Micah pulled his bandana up against the pluming smoke and flinched away from a burning mote that flickered by his ear.

It stunk, but that could be a good thing. It might mask their scent and especially the scent of their blood.

Jean seemed to have the same idea because he called out to the chirping sound and commanded, “Go left, trail smoke, and swoop around to come back to me, okay?”

The bat said something else and its chirps grew distant as it flew down one way, leaving a trail of smoke behind it, and they stumbled out of the cloud down the other.

But the spears shot out of the holes in both ways again, striking blind, and Micah heard more grunts from his allies through the confused screams of the Prowlers.

A panicked one stumbled into him. The octopus spirit in its mouth had scrunched up a little like an aging vegetable. Did it not like the smoke? Once it touched his leg, it started screaming louder and thrashed. It cut through the cut on his leg. Micah grimaced, stumbling back, and almost slipped in the mud.

Where were the others?

He shoved it off of him to leave the smoke, but another threw itself at his shoulder, following the sounds of its kin.

He considered calling for help, but something stopped him. It was ridiculous, that he wouldn’t be able to handle two of these on his own just because of a bit of hot smoke and a few shallow wounds.

He started pushing and stabbing, but then a third joined the fray, and they piled on him and he was about to rip the bandana off his face to tear their stupid heads off with his bare lungs and hands, Lisa’s advice be damned, when he caught a glimmer of yellow light instead of the red flickers of ash and something stabbed the Prowler on him in the back.

It arched in pain and the figure planted a boot down to wrench it off him, then cut the next one down.

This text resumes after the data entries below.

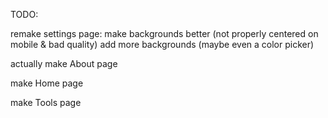 TODO:

remake settings page:
make backgrounds better (not properly centered on mobile & bad quality)
add more backgrounds (maybe even a color picker)

actually make About page

make Home page

make Tools page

Micah could handle the third on his own.

A glimpse of a yellow arm. His chest surged. Micah broke into a wide smile beneath the cloth as he clasped it to drag himself up and said, “Ryan—”

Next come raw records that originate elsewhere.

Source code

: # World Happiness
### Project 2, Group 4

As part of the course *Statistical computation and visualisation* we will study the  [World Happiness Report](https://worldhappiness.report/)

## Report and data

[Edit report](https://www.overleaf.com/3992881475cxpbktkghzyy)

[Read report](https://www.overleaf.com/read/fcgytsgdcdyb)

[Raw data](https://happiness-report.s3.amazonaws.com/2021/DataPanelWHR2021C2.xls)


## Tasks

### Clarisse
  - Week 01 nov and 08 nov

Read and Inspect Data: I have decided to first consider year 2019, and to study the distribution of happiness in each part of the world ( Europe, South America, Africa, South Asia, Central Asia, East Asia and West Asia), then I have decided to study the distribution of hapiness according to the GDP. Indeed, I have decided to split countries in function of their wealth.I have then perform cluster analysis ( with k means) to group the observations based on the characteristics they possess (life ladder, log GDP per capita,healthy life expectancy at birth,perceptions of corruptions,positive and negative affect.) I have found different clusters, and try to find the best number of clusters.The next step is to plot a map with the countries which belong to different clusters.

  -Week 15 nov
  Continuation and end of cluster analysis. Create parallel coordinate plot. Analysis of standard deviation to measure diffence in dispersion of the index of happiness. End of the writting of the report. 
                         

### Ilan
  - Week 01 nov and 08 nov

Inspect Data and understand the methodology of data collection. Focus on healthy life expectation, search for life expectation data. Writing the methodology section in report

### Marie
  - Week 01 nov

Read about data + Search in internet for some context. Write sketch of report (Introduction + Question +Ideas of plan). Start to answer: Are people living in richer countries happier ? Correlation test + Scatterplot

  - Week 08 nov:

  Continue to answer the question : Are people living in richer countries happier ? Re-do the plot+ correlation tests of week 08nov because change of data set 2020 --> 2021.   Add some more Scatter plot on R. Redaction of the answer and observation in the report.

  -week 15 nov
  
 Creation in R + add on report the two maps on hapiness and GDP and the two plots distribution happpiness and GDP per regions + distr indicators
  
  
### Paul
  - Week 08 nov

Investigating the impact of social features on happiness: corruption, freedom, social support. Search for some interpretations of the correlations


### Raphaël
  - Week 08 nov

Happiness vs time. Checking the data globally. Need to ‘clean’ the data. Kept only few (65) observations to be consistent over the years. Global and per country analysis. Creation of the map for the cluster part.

But the voice was different. When they stumbled out of the ash together, the tall figure of Jason stood next to him and said, “You alright?” He heaved as he caught his breath.

Micah frowned. Where had he come from? How had he found them? He must have run here, but more importantly, he was wearing the rain jacket over his clothes and—

He searched. They were all out of the smoke. Most of the Prowlers chased in the wrong direction after Max. There were no sounds of fighting still inside. And Ryan wasn’t here.

“Micah?” Jason repeated.

“Huh?”

“You alright? Your eyes look a little wide around the edges.”

No, I’m not alright.

“Where’s Ryan?”

And why the hell are you wearing his jacket?

He nodded as if he had expected the question and said, “He had to lead another wave of Cavern Prowlers away, or else we would have led them back to you.”

“A third wave?” Silas groaned, sounding out-of-breath himself. And in more than a little pain by the hiss in his voice.

“Yeah, he’s distracting them, then he’ll loop back around to come help us.”

What? No, that was stupid. Why would he run off on his own again, especially without the rain jacket? If he missed a trap and got stuck on his own—

“Where?”

“Uhm.” Jason swallowed with a flash of pain on his face and pointed back the way they had come. “Back that way a few tunnels, then northeast from there to loop around south and—”

He’d barely started explaining it when Micah got the idea and stepped back into the ash. He had to go find him, protect him. He had made a promise to his dad and … and Ryan had broken his?

Something felt wrong.

A hand grabbed his arm and pulled him back.